• Exercise aim: The entries that follow need to be returned without any alteration.

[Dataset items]
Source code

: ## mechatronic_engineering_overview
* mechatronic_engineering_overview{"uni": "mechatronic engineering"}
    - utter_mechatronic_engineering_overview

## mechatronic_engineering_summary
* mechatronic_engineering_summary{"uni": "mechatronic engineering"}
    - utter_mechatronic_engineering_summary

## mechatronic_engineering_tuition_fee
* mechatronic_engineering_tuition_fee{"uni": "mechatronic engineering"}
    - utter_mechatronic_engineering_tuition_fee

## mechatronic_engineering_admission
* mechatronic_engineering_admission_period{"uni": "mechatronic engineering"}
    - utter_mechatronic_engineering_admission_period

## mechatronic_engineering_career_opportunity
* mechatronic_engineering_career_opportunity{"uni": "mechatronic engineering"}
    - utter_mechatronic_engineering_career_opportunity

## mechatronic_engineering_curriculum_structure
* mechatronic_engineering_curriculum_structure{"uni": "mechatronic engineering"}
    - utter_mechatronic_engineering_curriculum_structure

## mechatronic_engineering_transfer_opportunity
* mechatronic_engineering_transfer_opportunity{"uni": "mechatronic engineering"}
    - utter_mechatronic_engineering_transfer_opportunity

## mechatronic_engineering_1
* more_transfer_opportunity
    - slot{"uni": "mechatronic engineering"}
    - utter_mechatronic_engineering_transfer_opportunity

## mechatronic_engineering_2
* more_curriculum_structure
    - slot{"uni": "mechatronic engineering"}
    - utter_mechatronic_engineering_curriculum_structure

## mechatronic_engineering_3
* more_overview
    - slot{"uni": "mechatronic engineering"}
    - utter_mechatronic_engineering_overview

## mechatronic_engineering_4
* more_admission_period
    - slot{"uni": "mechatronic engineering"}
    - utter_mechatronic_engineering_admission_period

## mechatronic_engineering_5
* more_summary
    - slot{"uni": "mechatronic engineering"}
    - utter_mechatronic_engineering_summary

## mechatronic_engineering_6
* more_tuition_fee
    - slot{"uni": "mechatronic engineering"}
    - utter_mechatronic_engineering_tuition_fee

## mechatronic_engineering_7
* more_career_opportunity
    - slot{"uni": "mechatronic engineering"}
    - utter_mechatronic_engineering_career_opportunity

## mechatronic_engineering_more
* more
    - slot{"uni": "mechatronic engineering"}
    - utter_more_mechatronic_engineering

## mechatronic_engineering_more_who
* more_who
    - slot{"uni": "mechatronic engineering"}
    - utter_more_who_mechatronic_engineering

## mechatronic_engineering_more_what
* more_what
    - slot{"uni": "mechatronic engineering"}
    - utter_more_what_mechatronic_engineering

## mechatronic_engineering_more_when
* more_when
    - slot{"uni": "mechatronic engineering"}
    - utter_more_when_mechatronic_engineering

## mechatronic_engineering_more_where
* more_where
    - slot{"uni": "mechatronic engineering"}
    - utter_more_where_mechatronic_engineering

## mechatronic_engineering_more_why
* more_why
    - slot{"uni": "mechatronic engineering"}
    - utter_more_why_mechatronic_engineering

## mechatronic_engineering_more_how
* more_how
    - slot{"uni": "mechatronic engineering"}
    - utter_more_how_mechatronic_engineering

• Written answer:
Source code

: ## mechatronic_engineering_overview
* mechatronic_engineering_overview{"uni": "mechatronic engineering"}
    - utter_mechatronic_engineering_overview

## mechatronic_engineering_summary
* mechatronic_engineering_summary{"uni": "mechatronic engineering"}
    - utter_mechatronic_engineering_summary

## mechatronic_engineering_tuition_fee
* mechatronic_engineering_tuition_fee{"uni": "mechatronic engineering"}
    - utter_mechatronic_engineering_tuition_fee

## mechatronic_engineering_admission
* mechatronic_engineering_admission_period{"uni": "mechatronic engineering"}
    - utter_mechatronic_engineering_admission_period

## mechatronic_engineering_career_opportunity
* mechatronic_engineering_career_opportunity{"uni": "mechatronic engineering"}
    - utter_mechatronic_engineering_career_opportunity

## mechatronic_engineering_curriculum_structure
* mechatronic_engineering_curriculum_structure{"uni": "mechatronic engineering"}
    - utter_mechatronic_engineering_curriculum_structure

## mechatronic_engineering_transfer_opportunity
* mechatronic_engineering_transfer_opportunity{"uni": "mechatronic engineering"}
    - utter_mechatronic_engineering_transfer_opportunity

## mechatronic_engineering_1
* more_transfer_opportunity
    - slot{"uni": "mechatronic engineering"}
    - utter_mechatronic_engineering_transfer_opportunity

## mechatronic_engineering_2
* more_curriculum_structure
    - slot{"uni": "mechatronic engineering"}
    - utter_mechatronic_engineering_curriculum_structure

## mechatronic_engineering_3
* more_overview
    - slot{"uni": "mechatronic engineering"}
    - utter_mechatronic_engineering_overview

## mechatronic_engineering_4
* more_admission_period
    - slot{"uni": "mechatronic engineering"}
    - utter_mechatronic_engineering_admission_period

## mechatronic_engineering_5
* more_summary
    - slot{"uni": "mechatronic engineering"}
    - utter_mechatronic_engineering_summary

## mechatronic_engineering_6
* more_tuition_fee
    - slot{"uni": "mechatronic engineering"}
    - utter_mechatronic_engineering_tuition_fee

## mechatronic_engineering_7
* more_career_opportunity
    - slot{"uni": "mechatronic engineering"}
    - utter_mechatronic_engineering_career_opportunity

## mechatronic_engineering_more
* more
    - slot{"uni": "mechatronic engineering"}
    - utter_more_mechatronic_engineering

## mechatronic_engineering_more_who
* more_who
    - slot{"uni": "mechatronic engineering"}
    - utter_more_who_mechatronic_engineering

## mechatronic_engineering_more_what
* more_what
    - slot{"uni": "mechatronic engineering"}
    - utter_more_what_mechatronic_engineering

## mechatronic_engineering_more_when
* more_when
    - slot{"uni": "mechatronic engineering"}
    - utter_more_when_mechatronic_engineering

## mechatronic_engineering_more_where
* more_where
    - slot{"uni": "mechatronic engineering"}
    - utter_more_where_mechatronic_engineering

## mechatronic_engineering_more_why
* more_why
    - slot{"uni": "mechatronic engineering"}
    - utter_more_why_mechatronic_engineering

## mechatronic_engineering_more_how
* more_how
    - slot{"uni": "mechatronic engineering"}
    - utter_more_how_mechatronic_engineering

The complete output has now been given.